EXERCISE DETAILS. The pictures do not belong in the copy. Restate all of the records word for word.

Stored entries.
================

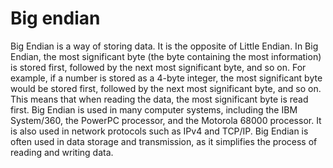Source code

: # Big endian

Big Endian is a way of storing data. It is the opposite of Little Endian. In Big Endian, the most significant byte (the byte containing the most information) is stored first, followed by the next most significant byte, and so on. For example, if a number is stored as a 4-byte integer, the most significant byte would be stored first, followed by the next most significant byte, and so on. This means that when reading the data, the most significant byte is read first. Big Endian is used in many computer systems, including the IBM System/360, the PowerPC processor, and the Motorola 68000 processor. It is also used in network protocols such as IPv4 and TCP/IP. Big Endian is often used in data storage and transmission, as it simplifies the process of reading and writing data.

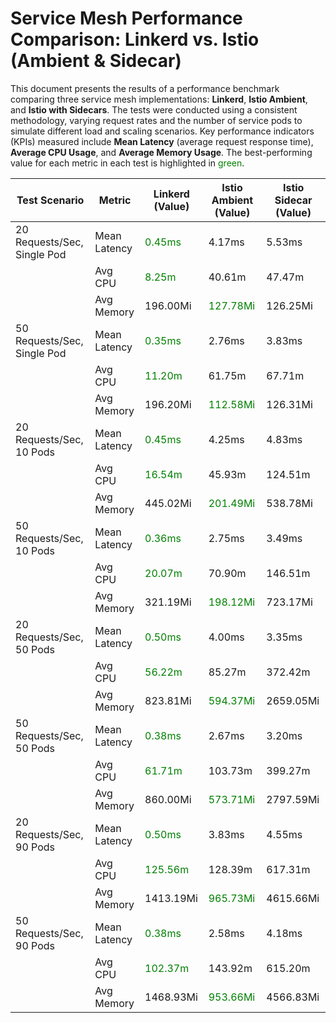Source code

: <h1>Service Mesh Performance Comparison: Linkerd vs. Istio (Ambient & Sidecar)</h1>
<p>This document presents the results of a performance benchmark comparing three service mesh implementations: <strong>Linkerd</strong>, <strong>Istio Ambient</strong>, and <strong>Istio with Sidecars</strong>. The tests were conducted using a consistent methodology, varying request rates and the number of service pods to simulate different load and scaling scenarios.  Key performance indicators (KPIs) measured include <strong>Mean Latency</strong> (average request response time), <strong>Average CPU Usage</strong>, and <strong>Average Memory Usage</strong>.  The best-performing value for each metric in each test is highlighted in <span style="color:green">green</span>.</p>
<table>
<thead>
<tr>
<th>Test Scenario</th>
<th>Metric</th>
<th>Linkerd (Value)</th>
<th>Istio Ambient (Value)</th>
<th>Istio Sidecar (Value)</th>
</tr>
</thead>
<tbody>
<tr>
    <td>20 Requests/Sec, Single Pod</td>
    <td>Mean Latency</td>
    <td><span style="color:green">0.45ms</span></td>
    <td>4.17ms</td>
    <td>5.53ms</td>
</tr>
<tr>
    <td></td>
    <td>Avg CPU</td>
    <td><span style="color:green">8.25m</span></td>
    <td>40.61m</td>
    <td>47.47m</td>
</tr>
<tr>
    <td></td>
    <td>Avg Memory</td>
    <td>196.00Mi</td>
    <td><span style="color:green">127.78Mi</span></td>
    <td>126.25Mi</td>
</tr>
<tr>
    <td>50 Requests/Sec, Single Pod</td>
    <td>Mean Latency</td>
    <td><span style="color:green">0.35ms</span></td>
    <td>2.76ms</td>
    <td>3.83ms</td>
</tr>
<tr>
<td></td>
    <td>Avg CPU</td>
    <td><span style="color:green">11.20m</span></td>
    <td>61.75m</td>
    <td>67.71m</td>
</tr>
<tr>
    <td></td>
    <td>Avg Memory</td>
    <td>196.20Mi</td>
    <td><span style="color:green">112.58Mi</span></td>
    <td>126.31Mi</td>
</tr>
<tr>
    <td>20 Requests/Sec, 10 Pods</td>
    <td>Mean Latency</td>
    <td><span style="color:green">0.45ms</span></td>
    <td>4.25ms</td>
    <td>4.83ms</td>
</tr>
<tr>
    <td></td>
    <td>Avg CPU</td>
    <td><span style="color:green">16.54m</span></td>
    <td>45.93m</td>
    <td>124.51m</td>
</tr>
<tr>
    <td></td>
    <td>Avg Memory</td>
    <td>445.02Mi</td>
    <td><span style="color:green">201.49Mi</span></td>
    <td>538.78Mi</td>
</tr>
<tr>
    <td>50 Requests/Sec, 10 Pods</td>
    <td>Mean Latency</td>
    <td><span style="color:green">0.36ms</span></td>
    <td>2.75ms</td>
    <td>3.49ms</td>
</tr>
<tr>
    <td></td>
    <td>Avg CPU</td>
    <td><span style="color:green">20.07m</span></td>
    <td>70.90m</td>
    <td>146.51m</td>
</tr>
<tr>
    <td></td>
    <td>Avg Memory</td>
    <td>321.19Mi</td>
    <td><span style="color:green">198.12Mi</span></td>
    <td>723.17Mi</td>
</tr>
<tr>
    <td>20 Requests/Sec, 50 Pods</td>
    <td>Mean Latency</td>
    <td><span style="color:green">0.50ms</span></td>
    <td>4.00ms</td>
    <td>3.35ms</td>
</tr>
<tr>
    <td></td>
    <td>Avg CPU</td>
    <td><span style="color:green">56.22m</span></td>
    <td>85.27m</td>
    <td>372.42m</td>
</tr>
<tr>
    <td></td>
    <td>Avg Memory</td>
    <td>823.81Mi</td>
    <td><span style="color:green">594.37Mi</span></td>
    <td>2659.05Mi</td>
</tr>
<tr>
    <td>50 Requests/Sec, 50 Pods</td>
    <td>Mean Latency</td>
    <td><span style="color:green">0.38ms</span></td>
    <td>2.67ms</td>
    <td>3.20ms</td>
</tr>
<tr>
    <td></td>
    <td>Avg CPU</td>
    <td><span style="color:green">61.71m</span></td>
    <td>103.73m</td>
    <td>399.27m</td>
</tr>
<tr>
    <td></td>
    <td>Avg Memory</td>
    <td>860.00Mi</td>
    <td><span style="color:green">573.71Mi</span></td>
    <td>2797.59Mi</td>
</tr>
<tr>
    <td>20 Requests/Sec, 90 Pods</td>
    <td>Mean Latency</td>
    <td><span style="color:green">0.50ms</span></td>
    <td>3.83ms</td>
    <td>4.55ms</td>
</tr>
<tr>
    <td></td>
    <td>Avg CPU</td>
    <td><span style="color:green">125.56m</span></td>
    <td>128.39m</td>
    <td>617.31m</td>
</tr>
<tr>
    <td></td>
    <td>Avg Memory</td>
    <td>1413.19Mi</td>
    <td><span style="color:green">965.73Mi</span></td>
    <td>4615.66Mi</td>
</tr>
<tr>
    <td>50 Requests/Sec, 90 Pods</td>
    <td>Mean Latency</td>
    <td><span style="color:green">0.38ms</span></td>
    <td>2.58ms</td>
    <td>4.18ms</td>
</tr>
<tr>
    <td></td>
    <td>Avg CPU</td>
    <td><span style="color:green">102.37m</span></td>
    <td>143.92m</td>
    <td>615.20m</td>
</tr>
<tr>
    <td></td>
    <td>Avg Memory</td>
    <td>1468.93Mi</td>
    <td><span style="color:green">953.66Mi</span></td>
    <td>4566.83Mi</td>
</tr>
</tbody>
</table>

================

EXERCISE SOLUTION.
Source code

: # Big endian

Big Endian is a way of storing data. It is the opposite of Little Endian. In Big Endian, the most significant byte (the byte containing the most information) is stored first, followed by the next most significant byte, and so on. For example, if a number is stored as a 4-byte integer, the most significant byte would be stored first, followed by the next most significant byte, and so on. This means that when reading the data, the most significant byte is read first. Big Endian is used in many computer systems, including the IBM System/360, the PowerPC processor, and the Motorola 68000 processor. It is also used in network protocols such as IPv4 and TCP/IP. Big Endian is often used in data storage and transmission, as it simplifies the process of reading and writing data.

Source code

: <h1>Service Mesh Performance Comparison: Linkerd vs. Istio (Ambient & Sidecar)</h1>
<p>This document presents the results of a performance benchmark comparing three service mesh implementations: <strong>Linkerd</strong>, <strong>Istio Ambient</strong>, and <strong>Istio with Sidecars</strong>. The tests were conducted using a consistent methodology, varying request rates and the number of service pods to simulate different load and scaling scenarios.  Key performance indicators (KPIs) measured include <strong>Mean Latency</strong> (average request response time), <strong>Average CPU Usage</strong>, and <strong>Average Memory Usage</strong>.  The best-performing value for each metric in each test is highlighted in <span style="color:green">green</span>.</p>
<table>
<thead>
<tr>
<th>Test Scenario</th>
<th>Metric</th>
<th>Linkerd (Value)</th>
<th>Istio Ambient (Value)</th>
<th>Istio Sidecar (Value)</th>
</tr>
</thead>
<tbody>
<tr>
    <td>20 Requests/Sec, Single Pod</td>
    <td>Mean Latency</td>
    <td><span style="color:green">0.45ms</span></td>
    <td>4.17ms</td>
    <td>5.53ms</td>
</tr>
<tr>
    <td></td>
    <td>Avg CPU</td>
    <td><span style="color:green">8.25m</span></td>
    <td>40.61m</td>
    <td>47.47m</td>
</tr>
<tr>
    <td></td>
    <td>Avg Memory</td>
    <td>196.00Mi</td>
    <td><span style="color:green">127.78Mi</span></td>
    <td>126.25Mi</td>
</tr>
<tr>
    <td>50 Requests/Sec, Single Pod</td>
    <td>Mean Latency</td>
    <td><span style="color:green">0.35ms</span></td>
    <td>2.76ms</td>
    <td>3.83ms</td>
</tr>
<tr>
<td></td>
    <td>Avg CPU</td>
    <td><span style="color:green">11.20m</span></td>
    <td>61.75m</td>
    <td>67.71m</td>
</tr>
<tr>
    <td></td>
    <td>Avg Memory</td>
    <td>196.20Mi</td>
    <td><span style="color:green">112.58Mi</span></td>
    <td>126.31Mi</td>
</tr>
<tr>
    <td>20 Requests/Sec, 10 Pods</td>
    <td>Mean Latency</td>
    <td><span style="color:green">0.45ms</span></td>
    <td>4.25ms</td>
    <td>4.83ms</td>
</tr>
<tr>
    <td></td>
    <td>Avg CPU</td>
    <td><span style="color:green">16.54m</span></td>
    <td>45.93m</td>
    <td>124.51m</td>
</tr>
<tr>
    <td></td>
    <td>Avg Memory</td>
    <td>445.02Mi</td>
    <td><span style="color:green">201.49Mi</span></td>
    <td>538.78Mi</td>
</tr>
<tr>
    <td>50 Requests/Sec, 10 Pods</td>
    <td>Mean Latency</td>
    <td><span style="color:green">0.36ms</span></td>
    <td>2.75ms</td>
    <td>3.49ms</td>
</tr>
<tr>
    <td></td>
    <td>Avg CPU</td>
    <td><span style="color:green">20.07m</span></td>
    <td>70.90m</td>
    <td>146.51m</td>
</tr>
<tr>
    <td></td>
    <td>Avg Memory</td>
    <td>321.19Mi</td>
    <td><span style="color:green">198.12Mi</span></td>
    <td>723.17Mi</td>
</tr>
<tr>
    <td>20 Requests/Sec, 50 Pods</td>
    <td>Mean Latency</td>
    <td><span style="color:green">0.50ms</span></td>
    <td>4.00ms</td>
    <td>3.35ms</td>
</tr>
<tr>
    <td></td>
    <td>Avg CPU</td>
    <td><span style="color:green">56.22m</span></td>
    <td>85.27m</td>
    <td>372.42m</td>
</tr>
<tr>
    <td></td>
    <td>Avg Memory</td>
    <td>823.81Mi</td>
    <td><span style="color:green">594.37Mi</span></td>
    <td>2659.05Mi</td>
</tr>
<tr>
    <td>50 Requests/Sec, 50 Pods</td>
    <td>Mean Latency</td>
    <td><span style="color:green">0.38ms</span></td>
    <td>2.67ms</td>
    <td>3.20ms</td>
</tr>
<tr>
    <td></td>
    <td>Avg CPU</td>
    <td><span style="color:green">61.71m</span></td>
    <td>103.73m</td>
    <td>399.27m</td>
</tr>
<tr>
    <td></td>
    <td>Avg Memory</td>
    <td>860.00Mi</td>
    <td><span style="color:green">573.71Mi</span></td>
    <td>2797.59Mi</td>
</tr>
<tr>
    <td>20 Requests/Sec, 90 Pods</td>
    <td>Mean Latency</td>
    <td><span style="color:green">0.50ms</span></td>
    <td>3.83ms</td>
    <td>4.55ms</td>
</tr>
<tr>
    <td></td>
    <td>Avg CPU</td>
    <td><span style="color:green">125.56m</span></td>
    <td>128.39m</td>
    <td>617.31m</td>
</tr>
<tr>
    <td></td>
    <td>Avg Memory</td>
    <td>1413.19Mi</td>
    <td><span style="color:green">965.73Mi</span></td>
    <td>4615.66Mi</td>
</tr>
<tr>
    <td>50 Requests/Sec, 90 Pods</td>
    <td>Mean Latency</td>
    <td><span style="color:green">0.38ms</span></td>
    <td>2.58ms</td>
    <td>4.18ms</td>
</tr>
<tr>
    <td></td>
    <td>Avg CPU</td>
    <td><span style="color:green">102.37m</span></td>
    <td>143.92m</td>
    <td>615.20m</td>
</tr>
<tr>
    <td></td>
    <td>Avg Memory</td>
    <td>1468.93Mi</td>
    <td><span style="color:green">953.66Mi</span></td>
    <td>4566.83Mi</td>
</tr>
</tbody>
</table>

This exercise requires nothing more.